Press and government made sense of course, but for reasons I couldn't fathom (except glitz) the room was also populated with Hollywood stars and other celebs. I even saw the likes of Nancy Kerrigan on the guest list (though I didn't run into her). If the area around my table was any indication, it was stars galore, though most of their names were not on the guest list. One or two tables away from me sat people like Kirk Douglas, Jack Palance, Tom Selleck, (who writes for the National Review and thus had an excuse to be there) and Sarah Jessica Parker and her boyfriend Matthew Broderick, (Parker is the sort who touches you while she talks to you so I'm not washing that arm.) Jack Vilante (head of the MPAA) rounded out the famous movie folk sitting near me, but of course many others walked by, ranging from Ed Koch to George Stephanopolis. I also saw Jimmy Stewart and Richard Dreyfuss in the distance. People I didn't see are too many to name.

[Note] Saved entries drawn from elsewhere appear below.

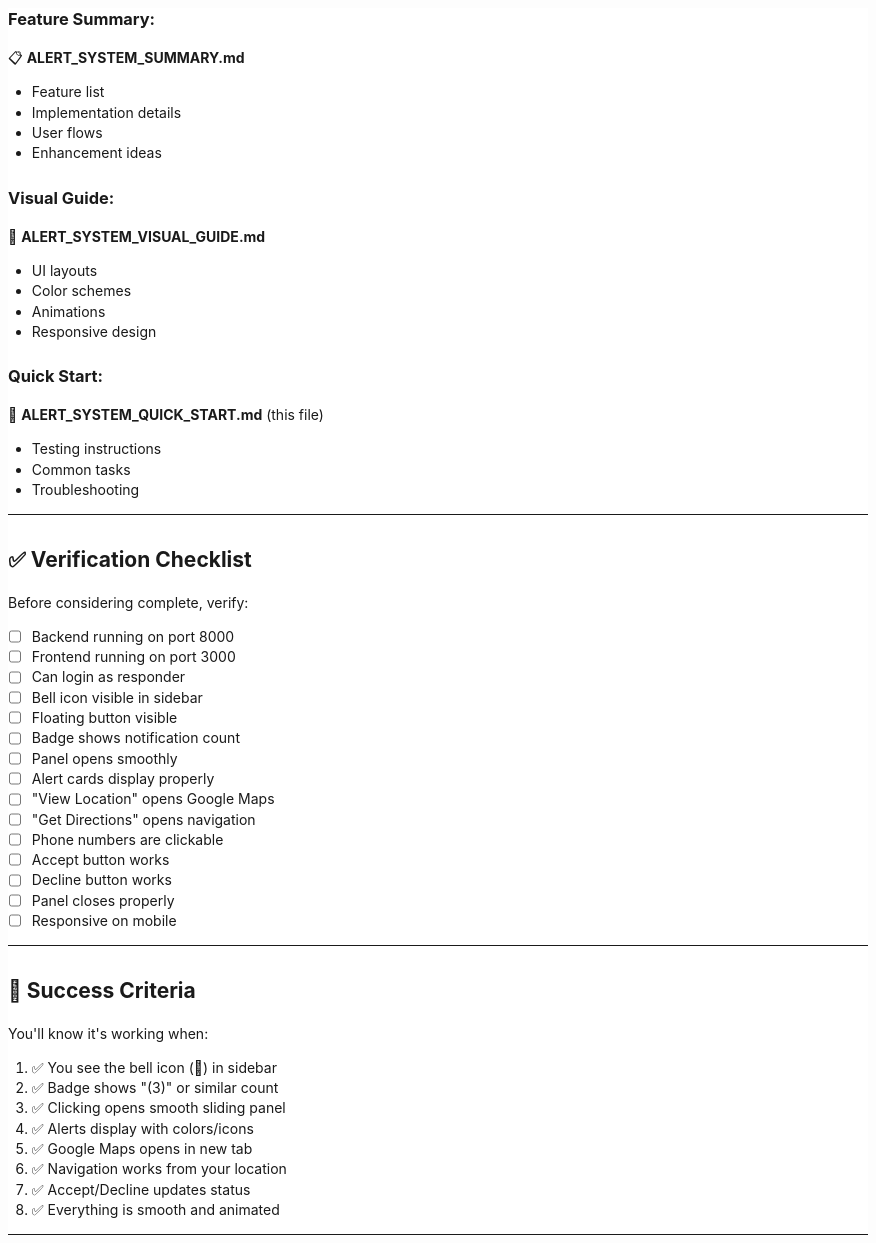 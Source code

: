 ### Feature Summary:
📋 **ALERT_SYSTEM_SUMMARY.md**
- Feature list
- Implementation details
- User flows
- Enhancement ideas

### Visual Guide:
🎨 **ALERT_SYSTEM_VISUAL_GUIDE.md**
- UI layouts
- Color schemes
- Animations
- Responsive design

### Quick Start:
🚀 **ALERT_SYSTEM_QUICK_START.md** (this file)
- Testing instructions
- Common tasks
- Troubleshooting

---

## ✅ Verification Checklist

Before considering complete, verify:

- [ ] Backend running on port 8000
- [ ] Frontend running on port 3000
- [ ] Can login as responder
- [ ] Bell icon visible in sidebar
- [ ] Floating button visible
- [ ] Badge shows notification count
- [ ] Panel opens smoothly
- [ ] Alert cards display properly
- [ ] "View Location" opens Google Maps
- [ ] "Get Directions" opens navigation
- [ ] Phone numbers are clickable
- [ ] Accept button works
- [ ] Decline button works
- [ ] Panel closes properly
- [ ] Responsive on mobile

---

## 🎉 Success Criteria

You'll know it's working when:

1. ✅ You see the bell icon (🔔) in sidebar
2. ✅ Badge shows "(3)" or similar count
3. ✅ Clicking opens smooth sliding panel
4. ✅ Alerts display with colors/icons
5. ✅ Google Maps opens in new tab
6. ✅ Navigation works from your location
7. ✅ Accept/Decline updates status
8. ✅ Everything is smooth and animated

---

And I was in the cheap seats! Who knows what you saw up there by the head table. There was too much of a throng around Bill Clinton, so I didn't go up to the head table, though some from my table did. There were 250 tables.

There weren't many west coast or computer people there, other than the Reuters guests such as myself, and the Hollywood people. I did note Manzi and Ovitz at tables closer than mine. The chairman of QVC was there as well. Because Reuters sells to many in the online biz, that was the source of folks from Prodigy and other net companies.

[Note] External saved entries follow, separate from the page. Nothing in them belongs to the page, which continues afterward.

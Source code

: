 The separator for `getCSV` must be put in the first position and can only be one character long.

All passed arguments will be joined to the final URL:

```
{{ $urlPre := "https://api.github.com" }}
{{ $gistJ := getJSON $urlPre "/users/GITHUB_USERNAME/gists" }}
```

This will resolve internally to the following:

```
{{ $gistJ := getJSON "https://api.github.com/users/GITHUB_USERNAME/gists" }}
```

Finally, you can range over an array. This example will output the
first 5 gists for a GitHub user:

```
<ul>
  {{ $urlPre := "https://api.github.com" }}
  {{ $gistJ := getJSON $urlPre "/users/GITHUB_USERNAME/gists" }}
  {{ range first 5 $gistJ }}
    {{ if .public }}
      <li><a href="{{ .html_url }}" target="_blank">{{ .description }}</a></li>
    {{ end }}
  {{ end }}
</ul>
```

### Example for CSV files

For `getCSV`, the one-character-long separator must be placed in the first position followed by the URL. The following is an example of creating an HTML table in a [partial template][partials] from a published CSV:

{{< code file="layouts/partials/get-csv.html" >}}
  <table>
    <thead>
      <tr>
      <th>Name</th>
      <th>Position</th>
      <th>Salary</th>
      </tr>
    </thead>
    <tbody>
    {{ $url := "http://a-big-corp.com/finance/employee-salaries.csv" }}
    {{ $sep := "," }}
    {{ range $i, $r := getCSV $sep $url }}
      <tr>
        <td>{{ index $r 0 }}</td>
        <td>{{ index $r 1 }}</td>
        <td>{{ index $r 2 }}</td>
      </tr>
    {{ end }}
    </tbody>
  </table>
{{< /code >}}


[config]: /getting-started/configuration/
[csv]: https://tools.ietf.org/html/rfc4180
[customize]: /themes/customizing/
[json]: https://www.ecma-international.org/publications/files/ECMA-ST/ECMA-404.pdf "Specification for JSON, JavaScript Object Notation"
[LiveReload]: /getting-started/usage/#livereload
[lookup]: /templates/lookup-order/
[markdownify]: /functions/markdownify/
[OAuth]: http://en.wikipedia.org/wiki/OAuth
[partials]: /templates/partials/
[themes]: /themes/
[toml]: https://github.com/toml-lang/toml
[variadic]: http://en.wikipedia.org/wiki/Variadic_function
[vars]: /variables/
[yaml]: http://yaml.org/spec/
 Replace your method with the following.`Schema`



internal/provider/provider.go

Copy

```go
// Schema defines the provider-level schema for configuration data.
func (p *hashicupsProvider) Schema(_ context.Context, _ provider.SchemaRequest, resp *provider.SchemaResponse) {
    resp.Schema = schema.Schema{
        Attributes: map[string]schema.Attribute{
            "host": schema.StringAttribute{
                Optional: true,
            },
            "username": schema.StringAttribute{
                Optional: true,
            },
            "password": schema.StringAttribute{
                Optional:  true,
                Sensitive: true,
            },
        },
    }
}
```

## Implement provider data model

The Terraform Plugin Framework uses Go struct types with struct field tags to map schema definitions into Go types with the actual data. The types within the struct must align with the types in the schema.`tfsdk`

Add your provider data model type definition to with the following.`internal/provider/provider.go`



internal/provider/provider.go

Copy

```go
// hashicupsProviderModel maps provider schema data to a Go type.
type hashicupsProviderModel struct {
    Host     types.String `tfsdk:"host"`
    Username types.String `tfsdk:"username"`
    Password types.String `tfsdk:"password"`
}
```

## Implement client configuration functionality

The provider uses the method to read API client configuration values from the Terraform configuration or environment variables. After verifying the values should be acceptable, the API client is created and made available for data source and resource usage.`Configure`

At parties afterwards in the hotel, I ran into the likes of James Brady (and Tom Sellick again) and spoke for a while with Ruth Westheimer, who is only about 4' tall, and very friendly. (She holds your hand while you talk to her.)

It was interesting to see all these non-media stars getting fawned over by the press and government people, who should be used to celebrity, or so you would think. I guess Clinton brings these folks out. But I have to say I'm probably more comfortable being a larger fish in a small pond than a tiny fish in this pond, at least for now.

I don't know if you'll run it again, but C-span showed the event. Franken made some good fun of the President, and I'm not sure he liked it all (or likes the press very much right now) but he got back some licks of his own. Or at least his writers did. I think Hillary is better at pretending to laugh at jokes about her than Bill is at pretending to laugh at jokes about him. Franken said that in order to avoid offending people, he cleared all material through Tipper. Thus, whenever a joke bombed, he glared at Tipper to blame her.

Clinton had four pieces of advice for future politicians:

Don't loan money.
Don't borrow money.
Don't make money.
Don't lose money.

Franken said that he had done a favour for Hillary and she couldn't pay him but she agreed to invest $1,000 for him. He couldn't say what happened but just wanted to say he was very pleased with the results. That was the first of the whitewater jokes, and I don't think Bill Clinton really liked them.

All in all, quite the most amazing party I've attended.